Et, si j'étais emballé par les drames existentiels de la vie adolescente de mon PJ, tel n'était pas forcément le cas de mes comparses. Deux joueurs, sur quatre, étaient focalisés sur la résolution du Mystère et n'ont jamais mis en avant un aspect de leur PJ qui n'était pas inscrit sur leur feuille de perso. Le troisième joueur — qui jouait Clotilde, une Métaleuse et, accessoirement, la meilleure amie de Judith — a un peu plus interprété la partie mélodramatique du scénario. Mais, en définitive, c'est surtout moi qui ait sur-kiffé les émois adolescents des Enfants d'Auroreville. À un moment de la partie, l'angoisse ça n'était plus les mystérieux Men In Black qui patrouillaient dans Auroreville mais le contrôle de maths du lendemain que nos PJ n'avaient pas révisé !

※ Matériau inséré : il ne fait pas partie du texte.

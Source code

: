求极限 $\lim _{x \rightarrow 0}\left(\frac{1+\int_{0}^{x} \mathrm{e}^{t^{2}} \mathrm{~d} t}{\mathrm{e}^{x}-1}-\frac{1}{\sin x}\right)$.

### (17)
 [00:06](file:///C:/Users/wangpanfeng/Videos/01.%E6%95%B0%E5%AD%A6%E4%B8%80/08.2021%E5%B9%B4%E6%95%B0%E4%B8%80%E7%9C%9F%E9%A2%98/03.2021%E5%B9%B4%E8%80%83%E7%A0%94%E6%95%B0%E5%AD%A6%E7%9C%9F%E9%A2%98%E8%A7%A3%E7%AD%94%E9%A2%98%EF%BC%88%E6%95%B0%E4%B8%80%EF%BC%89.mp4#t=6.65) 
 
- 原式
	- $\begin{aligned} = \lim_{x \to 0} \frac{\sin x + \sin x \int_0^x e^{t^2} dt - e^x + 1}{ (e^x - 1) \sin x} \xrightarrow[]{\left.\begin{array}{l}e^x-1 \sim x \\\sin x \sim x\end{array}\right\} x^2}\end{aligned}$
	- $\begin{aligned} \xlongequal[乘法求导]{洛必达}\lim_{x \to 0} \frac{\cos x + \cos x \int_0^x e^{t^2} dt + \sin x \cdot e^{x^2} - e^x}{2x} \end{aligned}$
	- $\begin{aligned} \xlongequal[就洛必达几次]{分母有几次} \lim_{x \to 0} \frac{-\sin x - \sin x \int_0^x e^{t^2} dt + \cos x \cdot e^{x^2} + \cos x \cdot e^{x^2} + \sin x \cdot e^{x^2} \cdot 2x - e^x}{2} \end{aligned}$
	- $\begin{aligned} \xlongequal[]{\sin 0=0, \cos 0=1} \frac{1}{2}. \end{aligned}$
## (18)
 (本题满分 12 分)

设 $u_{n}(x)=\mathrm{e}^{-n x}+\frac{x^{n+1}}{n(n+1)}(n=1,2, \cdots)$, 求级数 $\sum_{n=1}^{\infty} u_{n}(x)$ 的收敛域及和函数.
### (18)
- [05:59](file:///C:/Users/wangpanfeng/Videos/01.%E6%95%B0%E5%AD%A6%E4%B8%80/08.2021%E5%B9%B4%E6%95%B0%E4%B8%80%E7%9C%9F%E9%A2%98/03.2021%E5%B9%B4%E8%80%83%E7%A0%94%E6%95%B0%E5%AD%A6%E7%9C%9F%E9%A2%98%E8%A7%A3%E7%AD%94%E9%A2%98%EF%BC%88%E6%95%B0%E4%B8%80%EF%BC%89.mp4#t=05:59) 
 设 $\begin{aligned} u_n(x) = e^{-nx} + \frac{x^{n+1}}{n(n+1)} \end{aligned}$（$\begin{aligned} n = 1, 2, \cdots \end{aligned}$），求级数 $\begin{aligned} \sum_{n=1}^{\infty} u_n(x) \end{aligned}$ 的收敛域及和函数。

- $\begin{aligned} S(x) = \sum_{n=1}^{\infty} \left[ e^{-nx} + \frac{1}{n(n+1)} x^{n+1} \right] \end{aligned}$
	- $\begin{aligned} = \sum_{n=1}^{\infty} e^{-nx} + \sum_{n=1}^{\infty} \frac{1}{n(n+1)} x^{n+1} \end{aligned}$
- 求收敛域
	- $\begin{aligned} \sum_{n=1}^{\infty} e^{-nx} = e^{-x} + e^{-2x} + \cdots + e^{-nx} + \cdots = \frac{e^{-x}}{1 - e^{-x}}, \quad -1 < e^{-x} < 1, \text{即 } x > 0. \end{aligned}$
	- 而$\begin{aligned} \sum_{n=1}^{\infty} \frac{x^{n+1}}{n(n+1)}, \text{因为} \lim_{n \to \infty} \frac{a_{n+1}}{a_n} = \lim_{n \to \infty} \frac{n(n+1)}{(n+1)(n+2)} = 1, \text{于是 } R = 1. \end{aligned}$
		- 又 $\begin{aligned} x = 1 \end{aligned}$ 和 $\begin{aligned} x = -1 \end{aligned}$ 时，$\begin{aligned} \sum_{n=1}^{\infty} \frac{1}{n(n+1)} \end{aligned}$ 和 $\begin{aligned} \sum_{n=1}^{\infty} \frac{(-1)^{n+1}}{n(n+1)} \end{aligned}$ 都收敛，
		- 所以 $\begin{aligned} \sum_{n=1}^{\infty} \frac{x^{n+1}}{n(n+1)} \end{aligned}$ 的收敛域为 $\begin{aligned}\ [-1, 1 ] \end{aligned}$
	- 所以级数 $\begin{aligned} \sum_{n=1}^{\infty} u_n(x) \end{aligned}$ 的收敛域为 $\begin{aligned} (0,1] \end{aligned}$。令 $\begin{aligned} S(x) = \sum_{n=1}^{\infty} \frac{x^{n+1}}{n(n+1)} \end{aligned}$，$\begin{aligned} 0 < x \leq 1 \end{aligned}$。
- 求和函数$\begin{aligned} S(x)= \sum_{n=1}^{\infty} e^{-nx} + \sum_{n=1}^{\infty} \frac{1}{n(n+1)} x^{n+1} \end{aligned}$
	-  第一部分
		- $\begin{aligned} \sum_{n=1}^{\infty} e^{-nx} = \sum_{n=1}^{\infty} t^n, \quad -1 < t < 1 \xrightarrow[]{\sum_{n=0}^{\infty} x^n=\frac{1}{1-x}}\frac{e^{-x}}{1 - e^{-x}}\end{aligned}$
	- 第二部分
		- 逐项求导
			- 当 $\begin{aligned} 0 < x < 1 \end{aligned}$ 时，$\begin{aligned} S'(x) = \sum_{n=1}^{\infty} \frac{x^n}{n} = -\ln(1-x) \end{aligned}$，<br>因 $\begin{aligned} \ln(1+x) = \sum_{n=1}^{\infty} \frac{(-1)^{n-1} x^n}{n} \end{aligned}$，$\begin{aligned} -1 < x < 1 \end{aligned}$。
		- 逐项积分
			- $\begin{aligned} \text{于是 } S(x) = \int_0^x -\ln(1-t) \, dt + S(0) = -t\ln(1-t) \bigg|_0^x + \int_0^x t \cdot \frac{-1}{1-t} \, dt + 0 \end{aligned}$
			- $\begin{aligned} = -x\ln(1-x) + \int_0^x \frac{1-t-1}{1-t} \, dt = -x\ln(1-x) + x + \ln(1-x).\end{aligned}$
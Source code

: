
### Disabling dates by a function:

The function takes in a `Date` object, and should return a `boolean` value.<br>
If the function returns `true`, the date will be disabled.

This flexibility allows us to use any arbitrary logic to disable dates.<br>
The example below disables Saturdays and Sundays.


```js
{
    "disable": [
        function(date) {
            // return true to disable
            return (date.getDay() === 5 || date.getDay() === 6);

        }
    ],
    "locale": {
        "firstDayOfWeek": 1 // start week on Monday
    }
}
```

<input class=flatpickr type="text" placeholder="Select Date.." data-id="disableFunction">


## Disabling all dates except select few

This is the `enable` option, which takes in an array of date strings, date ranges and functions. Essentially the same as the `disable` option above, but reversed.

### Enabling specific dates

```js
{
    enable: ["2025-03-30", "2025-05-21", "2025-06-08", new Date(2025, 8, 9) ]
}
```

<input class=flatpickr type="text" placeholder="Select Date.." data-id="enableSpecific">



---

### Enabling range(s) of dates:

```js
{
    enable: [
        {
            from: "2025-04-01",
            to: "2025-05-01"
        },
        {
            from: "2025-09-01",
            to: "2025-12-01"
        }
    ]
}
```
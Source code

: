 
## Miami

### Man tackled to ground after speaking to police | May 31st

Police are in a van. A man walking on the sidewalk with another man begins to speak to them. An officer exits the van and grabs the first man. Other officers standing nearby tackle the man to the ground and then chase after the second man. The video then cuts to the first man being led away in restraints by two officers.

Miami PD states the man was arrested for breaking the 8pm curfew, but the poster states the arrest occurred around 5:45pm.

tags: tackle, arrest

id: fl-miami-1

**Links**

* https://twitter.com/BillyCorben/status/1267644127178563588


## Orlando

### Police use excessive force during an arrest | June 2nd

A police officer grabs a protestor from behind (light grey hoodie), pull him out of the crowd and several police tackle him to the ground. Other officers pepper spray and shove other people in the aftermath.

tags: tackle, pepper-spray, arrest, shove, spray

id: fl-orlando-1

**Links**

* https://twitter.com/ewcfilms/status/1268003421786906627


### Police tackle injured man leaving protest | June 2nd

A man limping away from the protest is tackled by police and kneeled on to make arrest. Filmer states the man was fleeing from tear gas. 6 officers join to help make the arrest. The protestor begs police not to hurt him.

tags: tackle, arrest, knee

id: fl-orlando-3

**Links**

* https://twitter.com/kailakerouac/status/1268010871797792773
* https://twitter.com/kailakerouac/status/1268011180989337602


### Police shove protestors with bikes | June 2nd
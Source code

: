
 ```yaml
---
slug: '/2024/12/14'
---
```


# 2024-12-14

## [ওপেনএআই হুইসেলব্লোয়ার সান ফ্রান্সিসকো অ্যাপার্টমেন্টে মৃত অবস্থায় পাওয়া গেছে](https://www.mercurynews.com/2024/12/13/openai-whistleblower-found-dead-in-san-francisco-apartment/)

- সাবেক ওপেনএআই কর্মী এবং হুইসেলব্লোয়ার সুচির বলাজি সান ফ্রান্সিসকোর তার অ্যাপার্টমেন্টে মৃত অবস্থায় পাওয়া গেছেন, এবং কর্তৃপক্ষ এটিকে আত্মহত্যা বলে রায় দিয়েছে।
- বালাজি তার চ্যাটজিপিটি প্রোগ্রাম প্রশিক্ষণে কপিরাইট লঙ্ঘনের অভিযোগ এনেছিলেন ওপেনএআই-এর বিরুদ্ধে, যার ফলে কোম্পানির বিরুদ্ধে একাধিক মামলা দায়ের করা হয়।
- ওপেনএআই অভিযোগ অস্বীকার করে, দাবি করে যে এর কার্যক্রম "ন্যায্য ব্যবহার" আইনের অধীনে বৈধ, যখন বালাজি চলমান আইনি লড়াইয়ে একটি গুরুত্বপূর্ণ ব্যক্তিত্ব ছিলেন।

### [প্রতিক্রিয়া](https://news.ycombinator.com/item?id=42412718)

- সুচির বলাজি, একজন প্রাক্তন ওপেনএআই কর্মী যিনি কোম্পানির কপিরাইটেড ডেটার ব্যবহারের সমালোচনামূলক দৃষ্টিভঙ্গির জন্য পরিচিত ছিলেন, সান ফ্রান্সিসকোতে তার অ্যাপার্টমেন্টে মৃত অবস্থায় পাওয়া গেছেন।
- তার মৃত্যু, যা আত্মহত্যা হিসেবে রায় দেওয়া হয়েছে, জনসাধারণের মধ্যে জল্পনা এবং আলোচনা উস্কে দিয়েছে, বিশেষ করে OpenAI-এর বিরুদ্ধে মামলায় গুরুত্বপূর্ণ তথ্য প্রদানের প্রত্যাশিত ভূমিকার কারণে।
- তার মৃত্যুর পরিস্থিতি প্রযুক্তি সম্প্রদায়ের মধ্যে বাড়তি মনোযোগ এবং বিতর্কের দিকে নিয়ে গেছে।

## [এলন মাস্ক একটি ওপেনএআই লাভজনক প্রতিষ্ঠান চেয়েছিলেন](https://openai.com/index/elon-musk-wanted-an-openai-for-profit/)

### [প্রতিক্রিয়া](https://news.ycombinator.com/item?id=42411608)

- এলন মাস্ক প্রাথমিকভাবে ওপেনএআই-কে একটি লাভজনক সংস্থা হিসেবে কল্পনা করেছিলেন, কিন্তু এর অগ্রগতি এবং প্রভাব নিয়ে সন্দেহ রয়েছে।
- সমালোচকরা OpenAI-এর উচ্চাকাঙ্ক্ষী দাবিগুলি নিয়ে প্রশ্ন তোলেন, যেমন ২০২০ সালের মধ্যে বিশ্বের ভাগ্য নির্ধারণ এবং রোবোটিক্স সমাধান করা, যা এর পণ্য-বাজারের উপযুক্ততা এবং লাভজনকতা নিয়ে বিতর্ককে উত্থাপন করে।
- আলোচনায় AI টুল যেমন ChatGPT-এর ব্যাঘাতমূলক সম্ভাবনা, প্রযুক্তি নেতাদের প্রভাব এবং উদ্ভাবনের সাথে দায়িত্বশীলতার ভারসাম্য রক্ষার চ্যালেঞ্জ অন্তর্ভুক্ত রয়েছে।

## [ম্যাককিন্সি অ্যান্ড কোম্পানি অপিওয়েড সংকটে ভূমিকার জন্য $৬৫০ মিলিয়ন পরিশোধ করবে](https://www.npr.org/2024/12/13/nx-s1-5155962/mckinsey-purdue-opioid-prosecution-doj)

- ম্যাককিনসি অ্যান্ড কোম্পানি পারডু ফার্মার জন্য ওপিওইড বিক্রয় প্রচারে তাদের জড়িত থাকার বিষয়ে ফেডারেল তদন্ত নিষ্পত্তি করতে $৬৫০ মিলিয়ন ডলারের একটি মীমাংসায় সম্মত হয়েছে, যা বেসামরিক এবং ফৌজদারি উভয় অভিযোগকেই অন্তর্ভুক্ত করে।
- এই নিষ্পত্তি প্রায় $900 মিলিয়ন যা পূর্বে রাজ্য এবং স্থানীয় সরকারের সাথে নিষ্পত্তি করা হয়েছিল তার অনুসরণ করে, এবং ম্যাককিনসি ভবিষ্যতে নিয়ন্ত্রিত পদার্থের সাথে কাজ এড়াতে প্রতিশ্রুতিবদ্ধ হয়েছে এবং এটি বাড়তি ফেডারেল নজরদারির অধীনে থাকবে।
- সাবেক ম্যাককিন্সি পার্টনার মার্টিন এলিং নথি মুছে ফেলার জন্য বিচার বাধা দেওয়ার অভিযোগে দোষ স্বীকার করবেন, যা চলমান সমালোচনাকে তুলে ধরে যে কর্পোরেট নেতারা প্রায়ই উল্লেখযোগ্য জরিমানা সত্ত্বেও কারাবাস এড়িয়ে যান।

Bon, je dois quand-même préciser que cette partie de JdR a été super bien servie par un MJ au taquet : bien préparé, motivé et impliqué, connaissant les règles et le monde, jouant très bien les PNJ, bonne musique d'ambiance, les illustrations de Simon Stålenhag défilant sur un écran... De l'excellent taf de Meneur !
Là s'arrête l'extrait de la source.